BEGIN
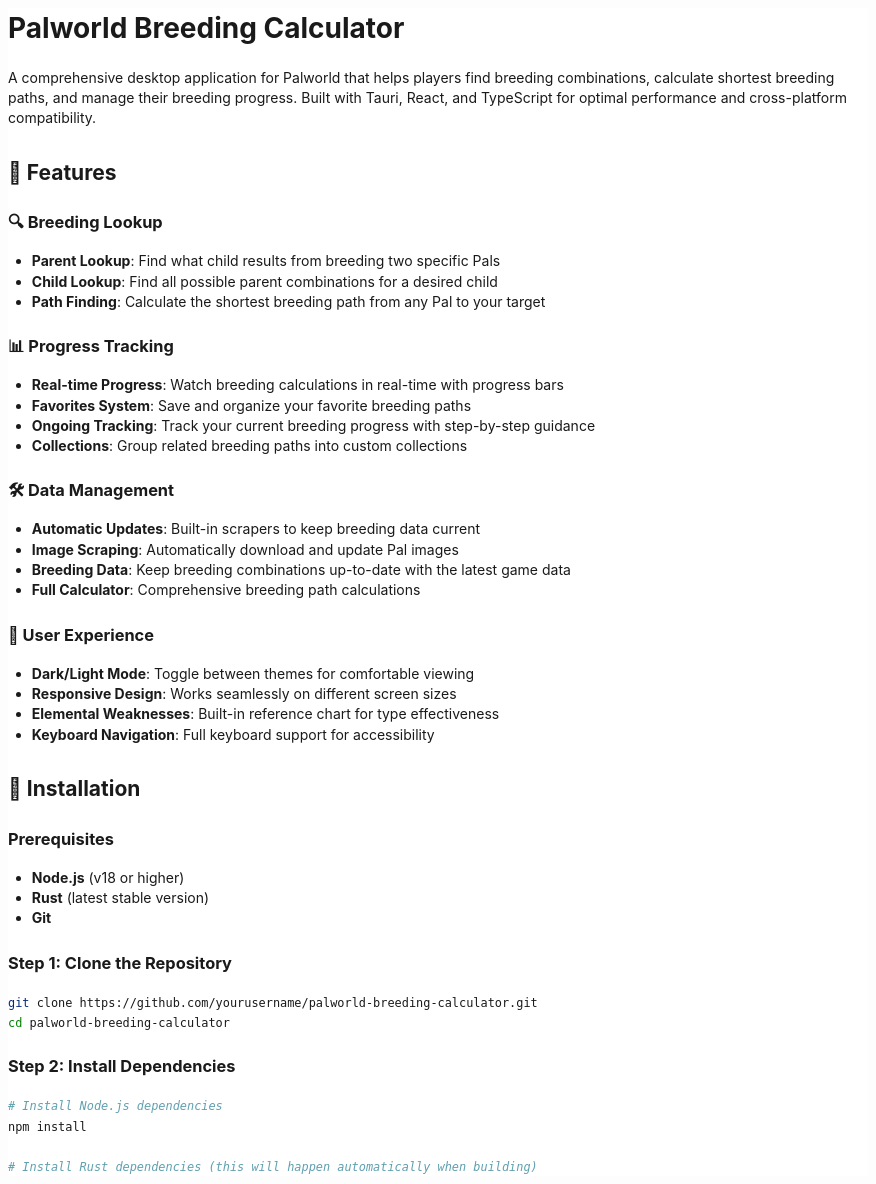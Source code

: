 # Palworld Breeding Calculator

A comprehensive desktop application for Palworld that helps players find breeding combinations, calculate shortest breeding paths, and manage their breeding progress. Built with Tauri, React, and TypeScript for optimal performance and cross-platform compatibility.

## 🎯 Features

### 🔍 Breeding Lookup
- **Parent Lookup**: Find what child results from breeding two specific Pals
- **Child Lookup**: Find all possible parent combinations for a desired child
- **Path Finding**: Calculate the shortest breeding path from any Pal to your target

### 📊 Progress Tracking
- **Real-time Progress**: Watch breeding calculations in real-time with progress bars
- **Favorites System**: Save and organize your favorite breeding paths
- **Ongoing Tracking**: Track your current breeding progress with step-by-step guidance
- **Collections**: Group related breeding paths into custom collections

### 🛠️ Data Management
- **Automatic Updates**: Built-in scrapers to keep breeding data current
- **Image Scraping**: Automatically download and update Pal images
- **Breeding Data**: Keep breeding combinations up-to-date with the latest game data
- **Full Calculator**: Comprehensive breeding path calculations

### 🎨 User Experience
- **Dark/Light Mode**: Toggle between themes for comfortable viewing
- **Responsive Design**: Works seamlessly on different screen sizes
- **Elemental Weaknesses**: Built-in reference chart for type effectiveness
- **Keyboard Navigation**: Full keyboard support for accessibility

## 🚀 Installation

### Prerequisites

- **Node.js** (v18 or higher)
- **Rust** (latest stable version)
- **Git**

### Step 1: Clone the Repository

```bash
git clone https://github.com/yourusername/palworld-breeding-calculator.git
cd palworld-breeding-calculator
```

### Step 2: Install Dependencies

```bash
# Install Node.js dependencies
npm install

# Install Rust dependencies (this will happen automatically when building)
```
END
**Requirement**.
Your copy should be the entries retyped exactly, with no images in it.

**Written reply**.
Source code

: # Palworld Breeding Calculator

A comprehensive desktop application for Palworld that helps players find breeding combinations, calculate shortest breeding paths, and manage their breeding progress. Built with Tauri, React, and TypeScript for optimal performance and cross-platform compatibility.

## 🎯 Features

### 🔍 Breeding Lookup
- **Parent Lookup**: Find what child results from breeding two specific Pals
- **Child Lookup**: Find all possible parent combinations for a desired child
- **Path Finding**: Calculate the shortest breeding path from any Pal to your target

### 📊 Progress Tracking
- **Real-time Progress**: Watch breeding calculations in real-time with progress bars
- **Favorites System**: Save and organize your favorite breeding paths
- **Ongoing Tracking**: Track your current breeding progress with step-by-step guidance
- **Collections**: Group related breeding paths into custom collections

### 🛠️ Data Management
- **Automatic Updates**: Built-in scrapers to keep breeding data current
- **Image Scraping**: Automatically download and update Pal images
- **Breeding Data**: Keep breeding combinations up-to-date with the latest game data
- **Full Calculator**: Comprehensive breeding path calculations

### 🎨 User Experience
- **Dark/Light Mode**: Toggle between themes for comfortable viewing
- **Responsive Design**: Works seamlessly on different screen sizes
- **Elemental Weaknesses**: Built-in reference chart for type effectiveness
- **Keyboard Navigation**: Full keyboard support for accessibility

## 🚀 Installation

### Prerequisites

- **Node.js** (v18 or higher)
- **Rust** (latest stable version)
- **Git**

### Step 1: Clone the Repository

```bash
git clone https://github.com/yourusername/palworld-breeding-calculator.git
cd palworld-breeding-calculator
```

### Step 2: Install Dependencies

```bash
# Install Node.js dependencies
npm install

# Install Rust dependencies (this will happen automatically when building)
```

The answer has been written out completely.